According to research from the PMI, published on December 29, which surveyed 2,000 individuals, 82 per cent of working people in their forties were not aware of the upcoming rise in the NMPA, which is set to increase from 55 to 57 in April 2028.

The PMI said this change will directly affect the retirement options for those currently in their mid to late forties.

The increase in the NMPA has been criticised across the industry as it will not apply evenly to everyone and will add extra complexity to the pensions landscape.

For those earning benefits in a public service pension scheme, and those who are members of certain private sector arrangements offering protected pension ages, the NMPA will continue to be 55. But for others it will rise to age 57.

Just over a third of those polled (35 per cent) considered this difference to be unfair.

After being made aware of the change, 38 per cent expected to be impacted but a further 25 per cent did not know if the change would affect them. 

PMI president Lesley Alexander said: “It is vital that the general public understands clearly what their retirement choices are. 

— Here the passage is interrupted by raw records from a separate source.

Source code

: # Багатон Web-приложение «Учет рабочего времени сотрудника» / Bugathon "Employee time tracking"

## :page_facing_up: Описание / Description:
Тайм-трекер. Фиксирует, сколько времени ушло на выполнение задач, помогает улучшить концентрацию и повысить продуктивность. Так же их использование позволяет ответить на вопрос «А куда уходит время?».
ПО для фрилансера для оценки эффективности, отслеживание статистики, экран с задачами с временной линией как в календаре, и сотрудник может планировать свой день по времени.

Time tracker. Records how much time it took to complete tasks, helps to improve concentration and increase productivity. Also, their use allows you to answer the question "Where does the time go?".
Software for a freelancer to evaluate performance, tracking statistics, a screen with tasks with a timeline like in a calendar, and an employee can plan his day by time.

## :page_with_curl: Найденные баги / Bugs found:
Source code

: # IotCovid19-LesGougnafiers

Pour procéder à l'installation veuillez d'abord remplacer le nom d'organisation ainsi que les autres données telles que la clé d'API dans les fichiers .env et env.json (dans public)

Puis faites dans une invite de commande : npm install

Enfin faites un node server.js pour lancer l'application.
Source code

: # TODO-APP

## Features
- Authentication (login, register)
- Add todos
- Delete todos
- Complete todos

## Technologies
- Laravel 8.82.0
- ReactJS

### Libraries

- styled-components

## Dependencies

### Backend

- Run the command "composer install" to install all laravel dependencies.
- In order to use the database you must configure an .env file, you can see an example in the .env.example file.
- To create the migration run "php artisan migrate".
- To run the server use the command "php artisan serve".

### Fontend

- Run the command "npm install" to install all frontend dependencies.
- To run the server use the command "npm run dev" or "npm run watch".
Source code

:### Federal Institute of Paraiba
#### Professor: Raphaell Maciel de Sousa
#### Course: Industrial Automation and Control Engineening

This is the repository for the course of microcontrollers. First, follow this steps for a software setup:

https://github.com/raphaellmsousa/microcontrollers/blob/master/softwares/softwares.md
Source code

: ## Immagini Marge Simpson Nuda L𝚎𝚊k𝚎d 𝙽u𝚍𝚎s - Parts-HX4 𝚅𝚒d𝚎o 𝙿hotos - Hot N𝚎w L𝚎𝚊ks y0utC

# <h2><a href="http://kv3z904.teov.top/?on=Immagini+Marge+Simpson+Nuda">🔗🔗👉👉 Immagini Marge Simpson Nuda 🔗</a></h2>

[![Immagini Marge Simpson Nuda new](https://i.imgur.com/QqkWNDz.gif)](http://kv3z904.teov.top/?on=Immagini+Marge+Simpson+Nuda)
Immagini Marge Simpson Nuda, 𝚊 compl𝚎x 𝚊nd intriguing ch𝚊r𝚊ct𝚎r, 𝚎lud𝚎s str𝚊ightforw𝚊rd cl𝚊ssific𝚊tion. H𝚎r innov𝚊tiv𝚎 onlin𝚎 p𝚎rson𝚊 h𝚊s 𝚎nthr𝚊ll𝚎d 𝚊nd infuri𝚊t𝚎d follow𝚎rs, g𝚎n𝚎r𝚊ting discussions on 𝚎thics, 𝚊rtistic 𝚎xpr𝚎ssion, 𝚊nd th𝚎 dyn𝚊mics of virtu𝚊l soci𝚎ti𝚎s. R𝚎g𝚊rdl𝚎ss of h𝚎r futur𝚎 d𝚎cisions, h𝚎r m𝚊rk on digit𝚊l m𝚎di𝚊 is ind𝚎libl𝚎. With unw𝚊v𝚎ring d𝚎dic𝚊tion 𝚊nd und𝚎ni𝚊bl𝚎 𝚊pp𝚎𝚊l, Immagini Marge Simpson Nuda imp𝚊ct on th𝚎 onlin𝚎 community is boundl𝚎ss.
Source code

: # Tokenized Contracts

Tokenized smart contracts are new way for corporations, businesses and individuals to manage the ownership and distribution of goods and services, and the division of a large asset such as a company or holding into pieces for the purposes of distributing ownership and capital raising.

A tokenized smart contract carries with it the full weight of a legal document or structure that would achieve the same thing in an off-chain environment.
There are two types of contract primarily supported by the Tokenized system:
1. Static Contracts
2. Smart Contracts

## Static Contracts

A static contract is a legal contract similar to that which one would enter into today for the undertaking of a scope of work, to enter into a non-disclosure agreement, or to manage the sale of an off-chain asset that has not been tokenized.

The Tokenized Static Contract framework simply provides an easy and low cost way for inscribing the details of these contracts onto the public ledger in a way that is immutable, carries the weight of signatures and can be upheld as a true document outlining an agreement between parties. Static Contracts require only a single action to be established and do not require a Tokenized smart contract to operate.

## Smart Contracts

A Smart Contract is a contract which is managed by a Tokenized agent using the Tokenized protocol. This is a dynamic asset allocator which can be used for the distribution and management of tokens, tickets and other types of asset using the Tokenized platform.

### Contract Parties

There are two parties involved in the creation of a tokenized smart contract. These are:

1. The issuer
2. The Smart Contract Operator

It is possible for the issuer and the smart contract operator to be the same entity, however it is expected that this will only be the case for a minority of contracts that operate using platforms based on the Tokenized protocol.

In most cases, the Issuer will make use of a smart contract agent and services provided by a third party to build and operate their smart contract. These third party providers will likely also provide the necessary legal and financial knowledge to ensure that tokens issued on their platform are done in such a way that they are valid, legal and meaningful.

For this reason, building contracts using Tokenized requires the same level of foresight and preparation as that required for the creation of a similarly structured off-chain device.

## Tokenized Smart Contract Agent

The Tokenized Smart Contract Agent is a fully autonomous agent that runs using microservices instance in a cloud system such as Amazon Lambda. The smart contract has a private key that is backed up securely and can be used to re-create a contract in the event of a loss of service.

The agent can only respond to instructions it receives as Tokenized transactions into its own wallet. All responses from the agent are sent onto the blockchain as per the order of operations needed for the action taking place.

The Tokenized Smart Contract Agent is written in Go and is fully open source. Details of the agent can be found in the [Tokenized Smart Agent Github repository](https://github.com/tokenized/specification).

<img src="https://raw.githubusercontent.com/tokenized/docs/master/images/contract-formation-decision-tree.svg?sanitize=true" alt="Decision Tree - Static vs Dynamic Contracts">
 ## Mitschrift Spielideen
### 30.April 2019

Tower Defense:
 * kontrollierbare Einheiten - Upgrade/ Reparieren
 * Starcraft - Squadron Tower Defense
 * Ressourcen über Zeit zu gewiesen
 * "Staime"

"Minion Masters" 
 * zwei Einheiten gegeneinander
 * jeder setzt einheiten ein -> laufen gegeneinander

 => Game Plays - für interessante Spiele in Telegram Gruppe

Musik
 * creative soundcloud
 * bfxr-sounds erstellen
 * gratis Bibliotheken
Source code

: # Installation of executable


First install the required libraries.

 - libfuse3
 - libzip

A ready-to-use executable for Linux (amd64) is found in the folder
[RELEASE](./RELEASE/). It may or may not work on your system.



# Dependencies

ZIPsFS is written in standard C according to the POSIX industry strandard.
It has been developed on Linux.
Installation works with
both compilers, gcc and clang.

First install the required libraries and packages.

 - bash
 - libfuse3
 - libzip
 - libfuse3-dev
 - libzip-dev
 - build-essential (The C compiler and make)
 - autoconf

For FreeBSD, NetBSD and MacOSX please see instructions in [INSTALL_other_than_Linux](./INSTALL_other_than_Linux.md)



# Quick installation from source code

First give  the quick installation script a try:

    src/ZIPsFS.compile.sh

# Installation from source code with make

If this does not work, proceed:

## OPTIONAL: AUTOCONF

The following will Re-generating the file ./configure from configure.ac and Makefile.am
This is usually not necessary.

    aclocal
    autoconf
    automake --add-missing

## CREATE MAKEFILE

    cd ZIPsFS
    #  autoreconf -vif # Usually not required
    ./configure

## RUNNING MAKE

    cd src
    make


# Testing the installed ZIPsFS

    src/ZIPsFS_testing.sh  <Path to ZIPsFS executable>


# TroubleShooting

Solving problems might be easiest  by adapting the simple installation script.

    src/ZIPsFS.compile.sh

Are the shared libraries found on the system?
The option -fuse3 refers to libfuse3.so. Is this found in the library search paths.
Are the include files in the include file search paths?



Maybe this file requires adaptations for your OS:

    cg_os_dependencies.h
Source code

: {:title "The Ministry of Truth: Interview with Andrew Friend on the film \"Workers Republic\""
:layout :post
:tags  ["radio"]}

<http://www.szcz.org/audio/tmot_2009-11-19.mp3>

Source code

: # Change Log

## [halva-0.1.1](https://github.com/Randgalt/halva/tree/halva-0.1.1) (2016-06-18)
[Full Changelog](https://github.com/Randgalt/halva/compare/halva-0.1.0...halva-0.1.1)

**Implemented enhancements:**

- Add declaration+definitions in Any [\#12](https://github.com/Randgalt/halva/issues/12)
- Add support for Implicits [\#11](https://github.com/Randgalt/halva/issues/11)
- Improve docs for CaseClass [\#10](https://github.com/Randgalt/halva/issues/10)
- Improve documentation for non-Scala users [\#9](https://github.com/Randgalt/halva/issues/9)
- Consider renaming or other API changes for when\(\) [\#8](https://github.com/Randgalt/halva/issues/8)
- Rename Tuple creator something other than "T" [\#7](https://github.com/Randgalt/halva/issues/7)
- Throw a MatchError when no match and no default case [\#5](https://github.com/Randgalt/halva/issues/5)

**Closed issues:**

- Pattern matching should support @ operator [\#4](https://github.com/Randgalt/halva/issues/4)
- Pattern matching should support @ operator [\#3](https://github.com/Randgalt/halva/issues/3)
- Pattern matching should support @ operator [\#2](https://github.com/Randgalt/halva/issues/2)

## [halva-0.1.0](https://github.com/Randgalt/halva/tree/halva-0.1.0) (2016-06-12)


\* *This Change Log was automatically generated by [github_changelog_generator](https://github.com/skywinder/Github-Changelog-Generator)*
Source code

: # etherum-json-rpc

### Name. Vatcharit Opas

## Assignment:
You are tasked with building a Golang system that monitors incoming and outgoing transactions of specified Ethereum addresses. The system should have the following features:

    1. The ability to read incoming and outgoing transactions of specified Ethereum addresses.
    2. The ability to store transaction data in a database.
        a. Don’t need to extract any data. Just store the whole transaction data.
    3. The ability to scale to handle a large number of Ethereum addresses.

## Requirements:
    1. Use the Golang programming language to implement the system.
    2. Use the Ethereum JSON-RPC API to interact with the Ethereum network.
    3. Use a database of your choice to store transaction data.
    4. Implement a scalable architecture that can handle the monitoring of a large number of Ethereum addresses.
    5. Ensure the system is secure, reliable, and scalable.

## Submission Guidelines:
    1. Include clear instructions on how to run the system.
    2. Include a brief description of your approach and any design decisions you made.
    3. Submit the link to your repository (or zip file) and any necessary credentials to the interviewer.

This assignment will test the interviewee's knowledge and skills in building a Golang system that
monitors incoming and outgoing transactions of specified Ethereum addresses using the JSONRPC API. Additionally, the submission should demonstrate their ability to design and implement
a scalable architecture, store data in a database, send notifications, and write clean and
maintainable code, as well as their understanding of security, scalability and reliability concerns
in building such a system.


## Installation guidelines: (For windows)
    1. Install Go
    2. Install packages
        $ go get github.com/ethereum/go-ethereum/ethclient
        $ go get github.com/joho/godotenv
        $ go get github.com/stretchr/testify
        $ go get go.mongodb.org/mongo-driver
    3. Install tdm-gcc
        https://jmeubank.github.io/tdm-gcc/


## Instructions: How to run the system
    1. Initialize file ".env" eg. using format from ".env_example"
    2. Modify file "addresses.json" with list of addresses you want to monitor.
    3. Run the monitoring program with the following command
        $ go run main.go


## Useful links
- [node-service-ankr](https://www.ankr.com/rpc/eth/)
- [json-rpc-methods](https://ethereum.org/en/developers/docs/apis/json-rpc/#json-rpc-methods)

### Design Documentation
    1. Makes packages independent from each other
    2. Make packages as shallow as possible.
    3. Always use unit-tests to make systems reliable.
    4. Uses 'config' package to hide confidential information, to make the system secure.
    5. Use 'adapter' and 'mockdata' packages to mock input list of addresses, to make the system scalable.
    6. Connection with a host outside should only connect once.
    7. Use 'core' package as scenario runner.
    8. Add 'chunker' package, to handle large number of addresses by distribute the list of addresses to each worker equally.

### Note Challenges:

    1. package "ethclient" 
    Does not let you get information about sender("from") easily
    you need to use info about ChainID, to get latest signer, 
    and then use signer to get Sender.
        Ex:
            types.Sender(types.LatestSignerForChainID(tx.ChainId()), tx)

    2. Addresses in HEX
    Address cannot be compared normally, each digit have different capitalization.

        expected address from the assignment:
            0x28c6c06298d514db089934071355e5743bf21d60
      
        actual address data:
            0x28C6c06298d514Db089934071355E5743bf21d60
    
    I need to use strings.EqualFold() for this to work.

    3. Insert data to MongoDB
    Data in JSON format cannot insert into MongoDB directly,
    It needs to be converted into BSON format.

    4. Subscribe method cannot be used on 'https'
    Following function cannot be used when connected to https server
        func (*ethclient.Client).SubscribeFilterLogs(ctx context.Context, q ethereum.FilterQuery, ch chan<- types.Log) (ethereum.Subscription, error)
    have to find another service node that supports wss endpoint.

“With the pensions dashboards due to arrive in 2023 — giving people the chance to review all their pension savings in a single place — it will only cause confusion when people learn that they will become eligible to draw benefits at different ages.

“The need for a new communication programme to explain this to the public has become urgent.”

A government spokesperson said: “We announced the change in the NMPA to 57 in 2014, 14 years in advance of the change to give people time to make financial plans.

“We are revolutionising how consumers keep track of their pension information by introducing pensions dashboards — a single online place for people to access via their digital device at any time, putting the saver more in control and transforming how they think and plan for their retirement.”

The PMI also found that only 4 per cent of those polled knew the current NMPA and just 14 per cent had spoken to an adviser about planning for retirement.

The government had originally given people until April 2023 to either join or transfer into a scheme that could offer a protected pension age.

But in November it U-turned and closed this window without prior notice. The last accepted applications for transfer had to be made before midnight on November 3. 

The pensions industry has warned about complexities brought about by the age change, especially where people in a scheme with a protected pension age decide to transfer and end up in a scheme with two different NMPAs.

Quilter has written to MPs to ask them to amend the finance bill to avoid “decades of complexity” and to table an amendment to ensure that individual transfers are treated in the same way as block transfers.

Currently, if an individual with a protected pension age transfers through a block transfer they will get the protection at scheme level, meaning any new money paid into the scheme will also enjoy a lower pension age.

However, if they transfer on an individual basis, only the transferred amount will receive the protection, anything else will be accessible from age 57.